Résumé en français de l’article As Book Criticism Disappears, the Booksellers Are Stepping In de Literary Hub (16 juillet 2026), par Drew Broussard.

Unsplash

Drew Broussard écrit depuis son bureau de libraire, d’où il voit la section fiction, les nouveautés, la poésie près de la porte. Les gens se penchent pour lire les petites fiches de recommandation, discutent d’un livre dévoré récemment. Vu de là, dit-il, on ne dirait pas une industrie en crise. Et pourtant.

Les librairies indépendantes vendent peut-être plus que jamais, mais on sort à peine du trou creusé par Amazon. Les rares grands médias qui font encore de la critique littéraire la transforment en listes — au point que ceux qui les produisent s’en inquiètent. Toute une génération de lecteurs a appris à penser les livres sur Goodreads, avec ce que cela suppose de mauvaises habitudes critiques. L’édition est assaillie par l’intelligence artificielle, de l’intérieur comme de l’extérieur. Sans compter les menaces bien réelles à la liberté d’expression venues des républicains, à tous les paliers de gouvernement.

Au début du second mandat de Trump, Josh Cook, de la librairie Porter Square Books à Boston, avait signé dans Literary Hub une série d’essais sur ce que le milieu du livre pouvait faire pour répondre à ces menaces. Broussard attendait depuis de voir qui répondrait à l’appel. C’est Cook lui-même qui s’y est mis : Porter Square vient de lancer la Porter Square Review of Books.

« Que les journaux coupent dans les pages de critique littéraire m’a toujours paru étrange, puisque les gens qui lisent les journaux sont des gens qui lisent! » explique Cook. C’est ce constat qui lui a donné l’idée : ses libraires font déjà, quotidiennement, une bonne partie du travail de critique — qu’il s’agisse de préparer une recommandation en personne, de choisir un coup de cœur ou d’acheter pour le magasin.

Broussard note que le libraire de quartier est probablement ce qui se rapproche le plus d’un critique littéraire local, maintenant que presque tous les journaux régionaux ont éliminé la critique culturelle et que les grands quotidiens ont suivi. Mais les occasions pour les libraires d’exercer réellement leur muscle critique restent rares, et rarement éditées : les deux phrases enthousiastes du type « j’ai adoré ce livre! » ne vont pas bien loin. Les deux hommes en savent quelque chose : chacun a déjà vu une de ses recommandations publiée avec des coquilles.

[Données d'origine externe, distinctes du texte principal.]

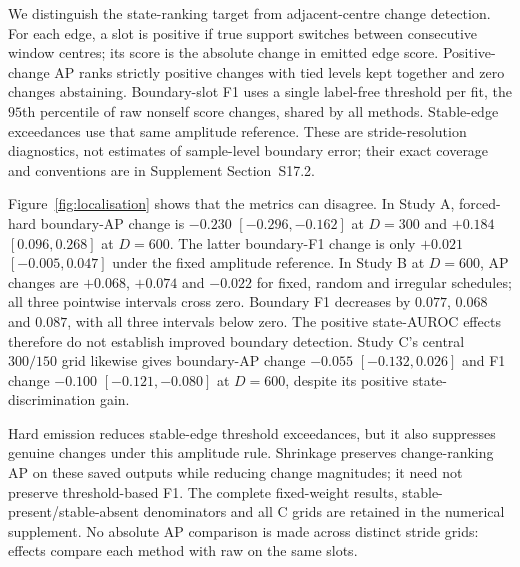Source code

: We distinguish the state-ranking target from adjacent-centre change detection.
For each edge, a slot is positive if true support switches between consecutive
window centres; its score is the absolute change in emitted edge score.
Positive-change AP ranks strictly positive changes with tied levels kept
together and zero changes abstaining. Boundary-slot F1 uses a single
label-free threshold per fit, the $95$th percentile of raw nonself score
changes, shared by all methods. Stable-edge exceedances use that same
amplitude reference. These are stride-resolution diagnostics, not estimates
of sample-level boundary error; their exact coverage and conventions are in
Supplement Section~S17.2.

Figure~\ref{fig:localisation} shows that the metrics can disagree.
In Study A, forced-hard boundary-AP change is $-0.230$
$[-0.296,-0.162]$ at $D=300$ and $+0.184$ $[0.096,0.268]$
at $D=600$. The latter boundary-F1 change is only $+0.021$
$[-0.005,0.047]$ under the fixed amplitude reference.
In Study B at $D=600$, AP changes are $+0.068$, $+0.074$ and
$-0.022$ for fixed, random and irregular schedules; all three pointwise
intervals cross zero. Boundary F1 decreases by $0.077$, $0.068$ and
$0.087$, with all three intervals below zero. The positive state-AUROC
effects therefore do not establish improved boundary detection. Study C's
central $300/150$ grid likewise gives boundary-AP change $-0.055$
$[-0.132,0.026]$ and F1 change $-0.100$ $[-0.121,-0.080]$ at $D=600$,
despite its positive state-discrimination gain.

Hard emission reduces stable-edge threshold exceedances, but it also
suppresses genuine changes under this amplitude rule. Shrinkage preserves
change-ranking AP on these saved outputs while reducing change magnitudes;
it need not preserve threshold-based F1. The complete fixed-weight results,
stable-present/stable-absent denominators and all C grids are retained in
the numerical supplement. No absolute AP comparison is made across distinct
stride grids: effects compare each method with raw on the same slots.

La revue paie 50 $ par critique — un des meilleurs tarifs du milieu sur Internet, ce qu’on peut trouver réjouissant ou consternant selon l’angle. Cook s’est nommé rédacteur en chef, mais précise que le titre est trompeur : il n’a pas l’intention d’assigner des textes. La revue sera portée par les envies de l’équipe de libraires et par le programme d’écrivain en résidence de la librairie.

Le biais globalement positif qui en résultera ne le dérange pas. Interrogé sur les critiques négatives, il hausse les épaules : si un libraire tient vraiment à lire jusqu’au bout un livre qui ne le nourrit pas pour ensuite en parler, il regardera le texte. Car une critique négative bien faite, rappelle-t-il, vend le livre à d’autres types de lecteurs. Il cite en exemple l’ancienne critique du New York Times Michiko Kakutani, dont les démolitions parvenaient tout de même à décrire un livre de telle façon qu’on y devinait ce qui pourrait nous plaire.

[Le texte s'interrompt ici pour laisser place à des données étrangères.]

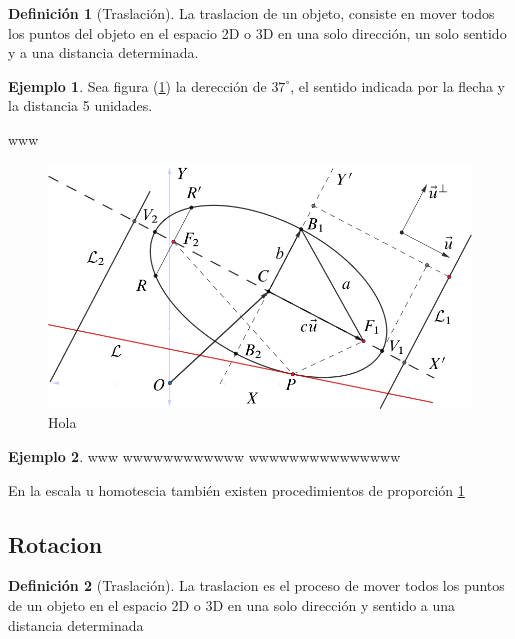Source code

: \documentclass[
  16pt,
]{krantz}
\theoremstyle{definition}
\newtheorem{definition}{Definición}[chapter]
\theoremstyle{definition}
\newtheorem{example}{Ejemplo}[chapter]
\theoremstyle{definition}
\theoremstyle{definition}
\theoremstyle{remark}
\begin{document}
\begin{definition}[Traslación]
\protect\hypertarget{def:traslacion}{}\label{def:traslacion}La traslacion de un objeto, consiste en mover todos los puntos del objeto en el espacio 2D o 3D en una solo dirección, un solo sentido y a una distancia determinada.
\end{definition}

\begin{example}
\protect\hypertarget{exm:unnamed-chunk-2}{}\label{exm:unnamed-chunk-2}Sea figura (\ref{fig:Doge}) la derección de \(37^\circ\), el sentido indicada por la flecha y la distancia 5 unidades.
\end{example}

www

\begin{figure}

{\centering \includegraphics{elipse} 

}

\caption{Hola}\label{fig:Doge}
\end{figure}

\begin{example}
\protect\hypertarget{exm:unnamed-chunk-3}{}\label{exm:unnamed-chunk-3}www wwwwwwwwwwww wwwwwwwwwwwwwww
\end{example}

En la escala u homotescia también existen procedimientos de proporción \ref{fig:Doge}

\hypertarget{rotacion}{%
\subsection{Rotacion}\label{rotacion}}

\begin{definition}[Traslación]
\protect\hypertarget{def:rotacion}{}\label{def:rotacion}La traslacion es el proceso de mover todos los puntos de un objeto en el espacio 2D o 3D en una solo dirección y sentido a una distancia determinada
\end{definition}
\end{document}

Ses attentes restent ouvertes. « Il n’y a pas assez de critiques de livres, alors on va essayer d’y faire quelque chose. » Si ça décolle et vend des tonnes de livres, tant mieux. Si ça ne fait qu’approfondir le rapport de ses libraires aux textes, très bien aussi. Et si ça échoue, dit-il, beaucoup de choses échouent : on fermera le site et on essaiera autre chose. « Mais c’est agréable de construire quelque chose. »

Broussard conclut en avouant que, depuis cette conversation, il se demande comment faire la même chose dans sa propre librairie — et il a le sentiment de ne pas être le seul.